I tried programming selection sort with two different variants: once storing the value of the current minimum (selection_sort) and once with only storing the index of the current minimum value (selection_nostore_sort)
links to godbolt and quick-bench (code & relevant assembly is also down below):
https://gcc.godbolt.org/z/Gdab1xenf
https://quick-bench.com/q/5xh06k8DD9qi1RCFvFMVBdbkDuw
I was expecting the nostore version to be slower because it has to reach out into the array for comparisons.
This was the case up to -O2
, however with -O3
nostore runs about 10% faster (both on my local machine i7-10750H and quick-bench)
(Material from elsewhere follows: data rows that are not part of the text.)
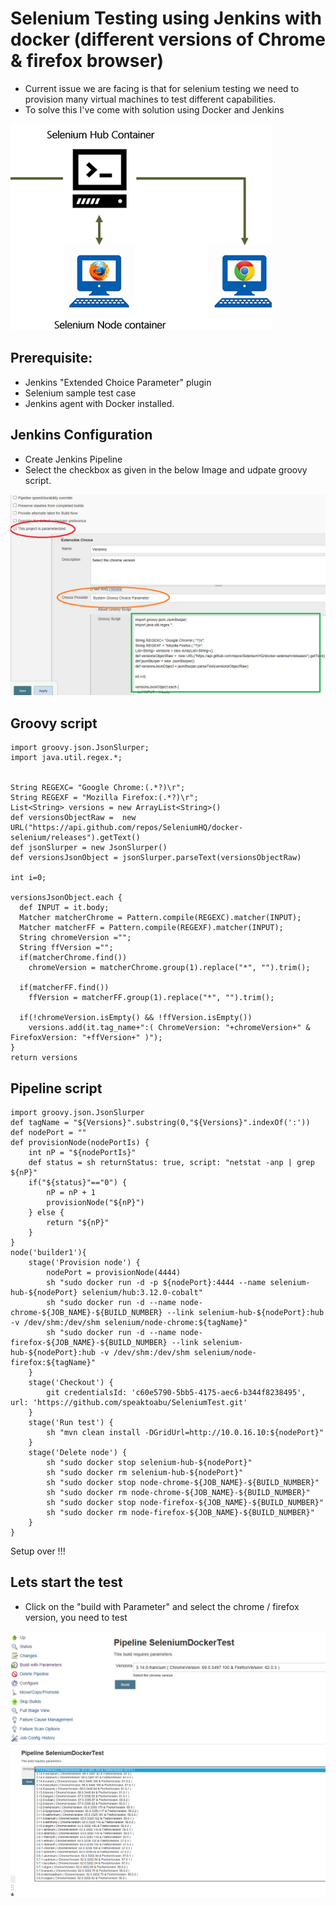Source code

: # Selenium Testing using Jenkins with docker (different versions of Chrome & firefox browser)



* Current issue we are facing is that for selenium testing we need to provision many virtual machines to test different capabilities.
* To solve this I've come with solution using Docker and Jenkins

![Selenium](https://github.com/speaktoabu/SeleniumTest/blob/master/Selenium_images/01.png)

## Prerequisite:

* Jenkins "Extended Choice Parameter" plugin
* Selenium sample test case 
* Jenkins agent with Docker installed. 

## Jenkins Configuration 
* Create Jenkins Pipeline 
* Select the checkbox as given in the below Image and udpate groovy script. 

![Pipeline](https://github.com/speaktoabu/SeleniumTest/blob/master/Selenium_images/pipeline-job.png)

## Groovy script

```
import groovy.json.JsonSlurper;
import java.util.regex.*;


String REGEXC= "Google Chrome:(.*?)\r";
String REGEXF = "Mozilla Firefox:(.*?)\r";
List<String> versions = new ArrayList<String>()
def versionsObjectRaw =  new URL("https://api.github.com/repos/SeleniumHQ/docker-selenium/releases").getText()
def jsonSlurper = new JsonSlurper()
def versionsJsonObject = jsonSlurper.parseText(versionsObjectRaw)

int i=0;

versionsJsonObject.each {
  def INPUT = it.body;
  Matcher matcherChrome = Pattern.compile(REGEXC).matcher(INPUT);
  Matcher matcherFF = Pattern.compile(REGEXF).matcher(INPUT);
  String chromeVersion ="";
  String ffVersion ="";
  if(matcherChrome.find())
    chromeVersion = matcherChrome.group(1).replace("*", "").trim();

  if(matcherFF.find())
    ffVersion = matcherFF.group(1).replace("*", "").trim();

  if(!chromeVersion.isEmpty() && !ffVersion.isEmpty())
    versions.add(it.tag_name+":( ChromeVersion: "+chromeVersion+" & FirefoxVersion: "+ffVersion+" )");
}
return versions

```

## Pipeline script

```
import groovy.json.JsonSlurper
def tagName = "${Versions}".substring(0,"${Versions}".indexOf(':'))
def nodePort = ""
def provisionNode(nodePortIs) {
    int nP = "${nodePortIs}"
    def status = sh returnStatus: true, script: "netstat -anp | grep ${nP}"
    if("${status}"=="0") {
        nP = nP + 1
        provisionNode("${nP}")
    } else {
        return "${nP}"
    }
}
node('builder1'){
    stage('Provision node') {
        nodePort = provisionNode(4444)
        sh "sudo docker run -d -p ${nodePort}:4444 --name selenium-hub-${nodePort} selenium/hub:3.12.0-cobalt"
        sh "sudo docker run -d --name node-chrome-${JOB_NAME}-${BUILD_NUMBER} --link selenium-hub-${nodePort}:hub -v /dev/shm:/dev/shm selenium/node-chrome:${tagName}"
        sh "sudo docker run -d --name node-firefox-${JOB_NAME}-${BUILD_NUMBER} --link selenium-hub-${nodePort}:hub -v /dev/shm:/dev/shm selenium/node-firefox:${tagName}"
    }
    stage('Checkout') {
        git credentialsId: 'c60e5790-5bb5-4175-aec6-b344f8238495', url: 'https://github.com/speaktoabu/SeleniumTest.git'
    }
    stage('Run test') {
        sh "mvn clean install -DGridUrl=http://10.0.16.10:${nodePort}"
    }
    stage('Delete node') {
        sh "sudo docker stop selenium-hub-${nodePort}"
        sh "sudo docker rm selenium-hub-${nodePort}"
        sh "sudo docker stop node-chrome-${JOB_NAME}-${BUILD_NUMBER}"
        sh "sudo docker rm node-chrome-${JOB_NAME}-${BUILD_NUMBER}"
        sh "sudo docker stop node-firefox-${JOB_NAME}-${BUILD_NUMBER}"
        sh "sudo docker rm node-firefox-${JOB_NAME}-${BUILD_NUMBER}"
    }
}
```

Setup over !!!

## Lets start the test 

* Click on the "build with Parameter" and select the chrome / firefox version, you need to test

![Parameter Image](https://github.com/speaktoabu/SeleniumTest/blob/master/Selenium_images/build-withparameter-3.PNG)
![Parameter2 Image](https://github.com/speaktoabu/SeleniumTest/blob/master/Selenium_images/build-withparameter-4.PNG)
Testing out all the extra optimizations that -O3
enables I was able to figure out that -O2 -ftree-partial-pre
produces the same result.
When checking out the generated assembly in both cases I noticed that -ftree-partial-pre
actually produces more assembler code yet runs faster.
I dont see any obvious reason why the -ftree-partial-pre
version runs faster, what could be the causes here?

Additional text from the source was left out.